Considering that backdrop, Schwarzenegger was thrilled when the frustrated Favreau came forward to ask what he could do to help.

“I’m so happy a guy like him, a fantastic director, is out there getting involved in this issue and doing as much as he does,” the governor said of Favreau. “He is trying to start something in Hollywood that is important. Our state is vulnerable right now.”

Favreau says the issue goes beyond commerce and into quality -- the expertise of the crews in Southern California is unparalleled, and the discount that Hollywood gets for hitting the road often leads to unexpected concessions as far as quality and tradition. He has met with the governor several times and has been reaching out to his peers and to studios executives. The director was also a key figure in one specific proposal: Leaders at Marvel Studios (the upstart outfit that made “Iron Man”) have agreed that if significant tax incentives are put in place in the state, they will move forward with a plan to buy a studio lot in the Los Angeles area and to make four films here through 2011 that have combined budgets of $600 million.

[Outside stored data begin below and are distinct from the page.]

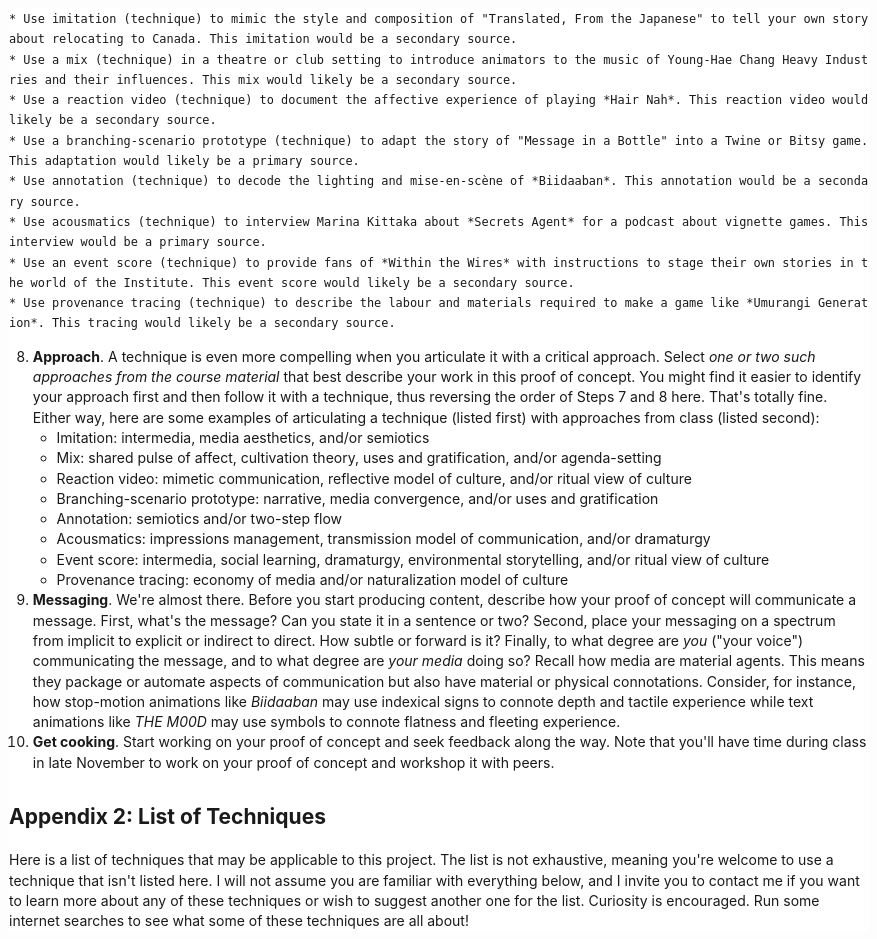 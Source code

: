     * Use imitation (technique) to mimic the style and composition of "Translated, From the Japanese" to tell your own story about relocating to Canada. This imitation would be a secondary source. 
    * Use a mix (technique) in a theatre or club setting to introduce animators to the music of Young-Hae Chang Heavy Industries and their influences. This mix would likely be a secondary source. 
    * Use a reaction video (technique) to document the affective experience of playing *Hair Nah*. This reaction video would likely be a secondary source. 
    * Use a branching-scenario prototype (technique) to adapt the story of "Message in a Bottle" into a Twine or Bitsy game. This adaptation would likely be a primary source. 
    * Use annotation (technique) to decode the lighting and mise-en-scène of *Biidaaban*. This annotation would be a secondary source. 
    * Use acousmatics (technique) to interview Marina Kittaka about *Secrets Agent* for a podcast about vignette games. This interview would be a primary source. 
    * Use an event score (technique) to provide fans of *Within the Wires* with instructions to stage their own stories in the world of the Institute. This event score would likely be a secondary source. 
    * Use provenance tracing (technique) to describe the labour and materials required to make a game like *Umurangi Generation*. This tracing would likely be a secondary source. 
8. **Approach**. A technique is even more compelling when you articulate it with a critical approach. Select *one or two such approaches from the course material* that best describe your work in this proof of concept. You might find it easier to identify your approach first and then follow it with a technique, thus reversing the order of Steps 7 and 8 here. That's totally fine. Either way, here are some examples of articulating a technique (listed first) with approaches from class (listed second): 
    * Imitation: intermedia, media aesthetics, and/or semiotics 
    * Mix: shared pulse of affect, cultivation theory, uses and gratification, and/or agenda-setting 
    * Reaction video: mimetic communication, reflective model of culture, and/or ritual view of culture 
    * Branching-scenario prototype: narrative, media convergence, and/or uses and gratification  
    * Annotation: semiotics and/or two-step flow 
    * Acousmatics: impressions management, transmission model of communication, and/or dramaturgy
    * Event score: intermedia, social learning, dramaturgy, environmental storytelling, and/or ritual view of culture 
    * Provenance tracing: economy of media and/or naturalization model of culture 
9. **Messaging**. We're almost there. Before you start producing content, describe how your proof of concept will communicate a message. First, what's the message? Can you state it in a sentence or two? Second, place your messaging on a spectrum from implicit to explicit or indirect to direct. How subtle or forward is it? Finally, to what degree are *you* ("your voice") communicating the message, and to what degree are *your media* doing so? Recall how media are material agents. This means they package or automate aspects of communication but also have material or physical connotations. Consider, for instance, how stop-motion animations like *Biidaaban* may use indexical signs to connote depth and tactile experience while text animations like *THE M00D* may use symbols to connote flatness and fleeting experience. 
10. **Get cooking**. Start working on your proof of concept and seek feedback along the way. Note that you'll have time during class in late November to work on your proof of concept and workshop it with peers. 

## Appendix 2: List of Techniques 

Here is a list of techniques that may be applicable to this project. The list is not exhaustive, meaning you're welcome to use a technique that isn't listed here. I will not assume you are familiar with everything below, and I invite you to contact me if you want to learn more about any of these techniques or wish to suggest another one for the list. Curiosity is encouraged. Run some internet searches to see what some of these techniques are all about! 
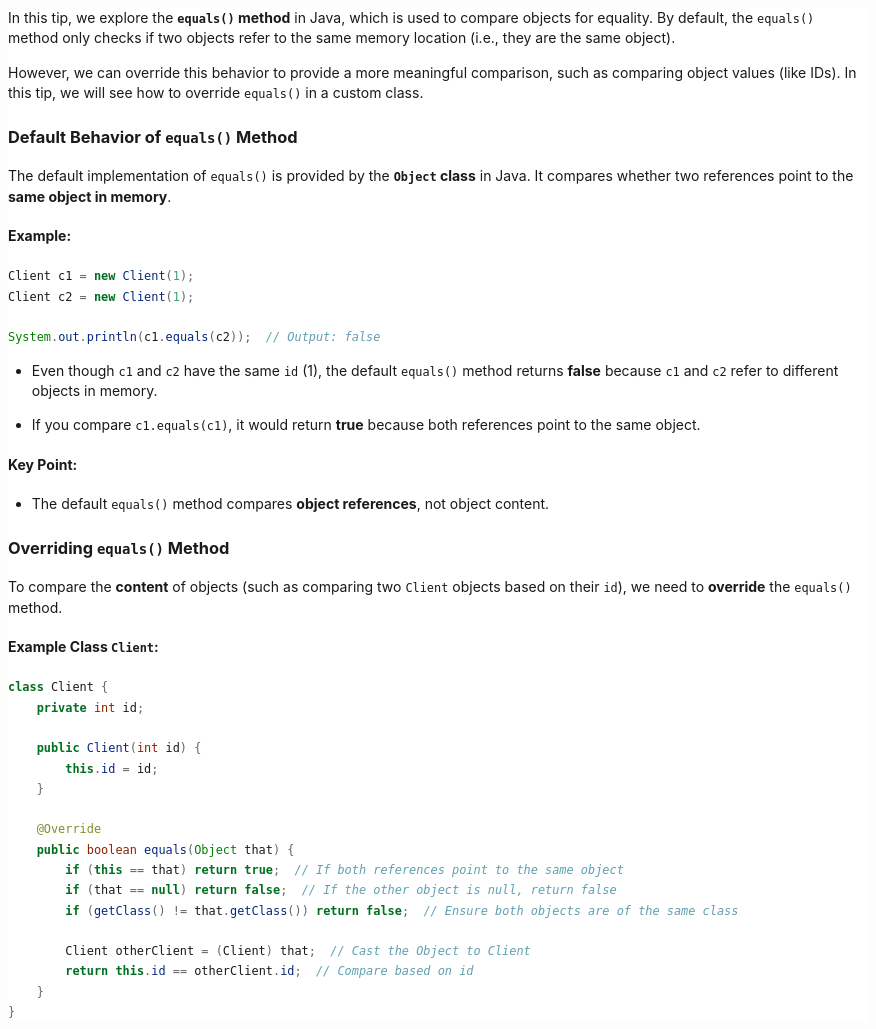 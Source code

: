 In this tip, we explore the **`equals()` method** in Java, which is used to compare objects for equality. By default, the `equals()` method only checks if two objects refer to the same memory location (i.e., they are the same object).

However, we can override this behavior to provide a more meaningful comparison, such as comparing object values (like IDs). In this tip, we will see how to override `equals()` in a custom class.

### Default Behavior of `equals()` Method

The default implementation of `equals()` is provided by the **`Object` class** in Java. It compares whether two references point to the **same object in memory**.

#### Example:

```java
Client c1 = new Client(1);
Client c2 = new Client(1);

System.out.println(c1.equals(c2));  // Output: false
```

- Even though `c1` and `c2` have the same `id` (1), the default `equals()` method returns **false** because `c1` and `c2` refer to different objects in memory.
  
- If you compare `c1.equals(c1)`, it would return **true** because both references point to the same object.

#### Key Point:

- The default `equals()` method compares **object references**, not object content.

### Overriding `equals()` Method

To compare the **content** of objects (such as comparing two `Client` objects based on their `id`), we need to **override** the `equals()` method.

#### Example Class `Client`:

```java
class Client {
    private int id;

    public Client(int id) {
        this.id = id;
    }

    @Override
    public boolean equals(Object that) {
        if (this == that) return true;  // If both references point to the same object
        if (that == null) return false;  // If the other object is null, return false
        if (getClass() != that.getClass()) return false;  // Ensure both objects are of the same class
        
        Client otherClient = (Client) that;  // Cast the Object to Client
        return this.id == otherClient.id;  // Compare based on id
    }
}
```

Those numbers are substantial, but really, it’s little more than a shadow promise by Marvel because no one on any side of the issue believes that California lawmakers are anywhere close to embracing the tax breaks.

Critics of the idea maintain that studios will continue to shoot here no matter what simply because it’s the industry’s epicenter. Democrats have said that the money used as production rebates would be better spent on education or healthcare, while Republicans consider other industries to be ranked far above Hollywood in the race for tax breaks, Schwarzenegger said.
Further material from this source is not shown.